Analysis: Trump’s attitude is causing real harm now
As the implications of Trump’s statement about the transition of power begin to sink in, Trump, as he so often does, barged ahead, seeking to drive home his case that the vote may be rigged.
But Trump’s attitude is causing real harm now, even as Americans in some states cast early and mail-in votes. It is not only raising the prospect of a divisive post-election period in November — it is making it more likely that Trump’s supporters will view the election as invalid and will refuse to accept the result if he doesn’t win. An election in which the loser declines to concede could breed tensions, years of recriminations and ultimately gravely weaken America’s long-enduring democracy.

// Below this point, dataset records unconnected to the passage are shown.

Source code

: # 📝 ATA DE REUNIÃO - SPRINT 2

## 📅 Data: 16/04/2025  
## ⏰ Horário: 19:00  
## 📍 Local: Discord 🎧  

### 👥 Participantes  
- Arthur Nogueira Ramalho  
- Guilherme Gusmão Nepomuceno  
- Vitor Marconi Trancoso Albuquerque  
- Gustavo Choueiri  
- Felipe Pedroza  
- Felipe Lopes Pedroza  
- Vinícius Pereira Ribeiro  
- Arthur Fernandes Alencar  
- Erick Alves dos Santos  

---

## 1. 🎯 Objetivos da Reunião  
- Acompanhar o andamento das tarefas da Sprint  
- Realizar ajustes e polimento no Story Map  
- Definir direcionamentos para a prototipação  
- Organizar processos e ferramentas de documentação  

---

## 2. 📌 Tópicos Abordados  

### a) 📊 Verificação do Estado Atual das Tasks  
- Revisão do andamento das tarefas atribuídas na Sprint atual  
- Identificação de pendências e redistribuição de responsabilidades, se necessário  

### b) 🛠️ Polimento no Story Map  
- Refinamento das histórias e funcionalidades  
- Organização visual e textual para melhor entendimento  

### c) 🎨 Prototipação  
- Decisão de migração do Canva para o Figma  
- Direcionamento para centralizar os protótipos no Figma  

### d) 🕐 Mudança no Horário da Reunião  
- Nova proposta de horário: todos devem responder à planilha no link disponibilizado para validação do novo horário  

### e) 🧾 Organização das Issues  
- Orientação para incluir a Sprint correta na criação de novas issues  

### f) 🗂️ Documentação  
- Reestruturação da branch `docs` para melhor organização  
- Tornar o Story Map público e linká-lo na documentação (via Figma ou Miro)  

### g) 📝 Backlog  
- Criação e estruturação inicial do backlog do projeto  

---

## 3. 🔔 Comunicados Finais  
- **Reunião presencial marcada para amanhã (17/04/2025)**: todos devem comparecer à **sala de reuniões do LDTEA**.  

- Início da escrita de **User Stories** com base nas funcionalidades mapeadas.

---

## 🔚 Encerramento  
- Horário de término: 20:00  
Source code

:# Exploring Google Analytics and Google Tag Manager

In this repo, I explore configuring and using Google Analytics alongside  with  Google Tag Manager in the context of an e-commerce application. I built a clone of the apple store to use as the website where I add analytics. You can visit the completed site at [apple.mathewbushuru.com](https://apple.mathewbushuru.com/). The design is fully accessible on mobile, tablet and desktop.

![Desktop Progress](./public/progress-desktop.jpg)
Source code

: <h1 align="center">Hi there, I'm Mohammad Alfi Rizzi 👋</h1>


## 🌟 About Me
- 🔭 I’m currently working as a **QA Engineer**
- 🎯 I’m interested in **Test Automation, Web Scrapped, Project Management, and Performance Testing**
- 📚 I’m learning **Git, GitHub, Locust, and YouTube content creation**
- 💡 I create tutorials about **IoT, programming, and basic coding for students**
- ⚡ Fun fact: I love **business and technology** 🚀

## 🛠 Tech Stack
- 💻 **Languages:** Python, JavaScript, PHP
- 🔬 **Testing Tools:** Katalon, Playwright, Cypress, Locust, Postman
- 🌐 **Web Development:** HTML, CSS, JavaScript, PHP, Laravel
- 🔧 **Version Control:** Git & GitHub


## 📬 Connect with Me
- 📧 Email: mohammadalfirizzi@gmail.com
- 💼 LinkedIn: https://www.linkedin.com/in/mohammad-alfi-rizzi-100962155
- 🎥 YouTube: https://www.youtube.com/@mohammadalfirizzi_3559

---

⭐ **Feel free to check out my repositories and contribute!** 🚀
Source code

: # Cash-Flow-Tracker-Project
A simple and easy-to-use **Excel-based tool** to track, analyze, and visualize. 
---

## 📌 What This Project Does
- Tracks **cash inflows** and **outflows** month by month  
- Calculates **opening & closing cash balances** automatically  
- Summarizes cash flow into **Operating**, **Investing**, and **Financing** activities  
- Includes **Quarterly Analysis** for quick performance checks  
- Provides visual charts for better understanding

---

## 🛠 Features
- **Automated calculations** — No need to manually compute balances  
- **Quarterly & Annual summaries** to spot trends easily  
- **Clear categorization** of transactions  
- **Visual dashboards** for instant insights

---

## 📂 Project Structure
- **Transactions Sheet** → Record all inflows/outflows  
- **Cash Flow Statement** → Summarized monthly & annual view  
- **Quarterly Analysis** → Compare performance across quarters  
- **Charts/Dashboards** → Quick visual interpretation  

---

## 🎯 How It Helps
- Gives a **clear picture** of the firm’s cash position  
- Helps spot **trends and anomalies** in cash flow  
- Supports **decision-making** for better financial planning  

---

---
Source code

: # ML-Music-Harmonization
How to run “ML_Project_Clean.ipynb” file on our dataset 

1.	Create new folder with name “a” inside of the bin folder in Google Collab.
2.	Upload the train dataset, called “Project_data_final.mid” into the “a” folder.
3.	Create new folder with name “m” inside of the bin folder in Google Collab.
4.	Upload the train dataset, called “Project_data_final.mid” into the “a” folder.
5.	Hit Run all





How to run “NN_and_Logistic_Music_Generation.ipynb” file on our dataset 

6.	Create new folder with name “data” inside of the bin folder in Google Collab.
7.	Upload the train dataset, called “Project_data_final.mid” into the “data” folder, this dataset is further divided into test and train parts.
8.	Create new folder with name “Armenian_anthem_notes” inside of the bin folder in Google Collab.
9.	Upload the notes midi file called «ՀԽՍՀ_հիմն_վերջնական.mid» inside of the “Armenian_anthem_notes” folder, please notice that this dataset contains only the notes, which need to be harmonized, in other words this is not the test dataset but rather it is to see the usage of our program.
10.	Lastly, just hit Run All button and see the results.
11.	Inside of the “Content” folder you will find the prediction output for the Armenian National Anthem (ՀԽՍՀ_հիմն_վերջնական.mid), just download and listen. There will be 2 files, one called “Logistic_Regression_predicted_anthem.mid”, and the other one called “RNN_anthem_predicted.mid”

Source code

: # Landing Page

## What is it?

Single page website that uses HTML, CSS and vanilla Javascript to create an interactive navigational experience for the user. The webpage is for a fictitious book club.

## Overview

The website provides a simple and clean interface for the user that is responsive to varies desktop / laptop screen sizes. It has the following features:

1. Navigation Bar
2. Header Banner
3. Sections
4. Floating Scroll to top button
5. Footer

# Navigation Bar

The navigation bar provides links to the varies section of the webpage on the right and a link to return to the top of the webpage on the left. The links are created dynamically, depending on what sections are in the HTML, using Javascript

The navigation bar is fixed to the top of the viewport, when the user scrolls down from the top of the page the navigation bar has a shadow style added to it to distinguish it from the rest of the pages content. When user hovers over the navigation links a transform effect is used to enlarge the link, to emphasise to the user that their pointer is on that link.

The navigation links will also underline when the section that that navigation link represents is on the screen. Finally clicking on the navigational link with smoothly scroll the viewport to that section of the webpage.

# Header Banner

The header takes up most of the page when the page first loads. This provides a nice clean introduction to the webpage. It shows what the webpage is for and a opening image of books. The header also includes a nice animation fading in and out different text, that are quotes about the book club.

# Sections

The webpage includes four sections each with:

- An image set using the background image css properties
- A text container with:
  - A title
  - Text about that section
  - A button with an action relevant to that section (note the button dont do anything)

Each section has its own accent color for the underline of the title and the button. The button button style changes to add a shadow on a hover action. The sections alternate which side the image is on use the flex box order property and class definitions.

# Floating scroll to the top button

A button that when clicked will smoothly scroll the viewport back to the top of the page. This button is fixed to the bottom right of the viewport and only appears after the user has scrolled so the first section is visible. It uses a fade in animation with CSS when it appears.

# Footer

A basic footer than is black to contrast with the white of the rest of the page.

Far from working to honor the public trust it holds as the defender of America’s core political values, the White House Thursday staked out a dangerous position, built on the foundation of Trump’s false claims that mail-in voting is corrupt, which could form the political basis of a post-election challenge.
“The President will accept the results of a free and fair election,” White House press secretary Kayleigh McEnany said.
‘The President says crazy stuff’
“The President says crazy stuff. We’ve always had a peaceful transition of power. It’s not going to change,” said Sen. Ben Sasse of Nebraska.
South Dakota Sen. John Thune, the No. 2 Senate Republican, said he was confident Republicans would ensure such a peaceful transition if necessary.
“Republicans believe in the rule of law, we believe in the Constitution, and that’s what dictates what happens (in) … our election process and so yes.”
Trump is challenging democracy on multiple fronts
One weakness of the White House approach is that in order for it to fuel credible legal challenges, there will need to be genuine evidence of fraud in mail-in voting. Therefore, Trump’s lawyers will likely seize upon even the smallest example of irregularities to bolster his case that an election in which he has trailed Biden in the polls for months, is fundamentally corrupt.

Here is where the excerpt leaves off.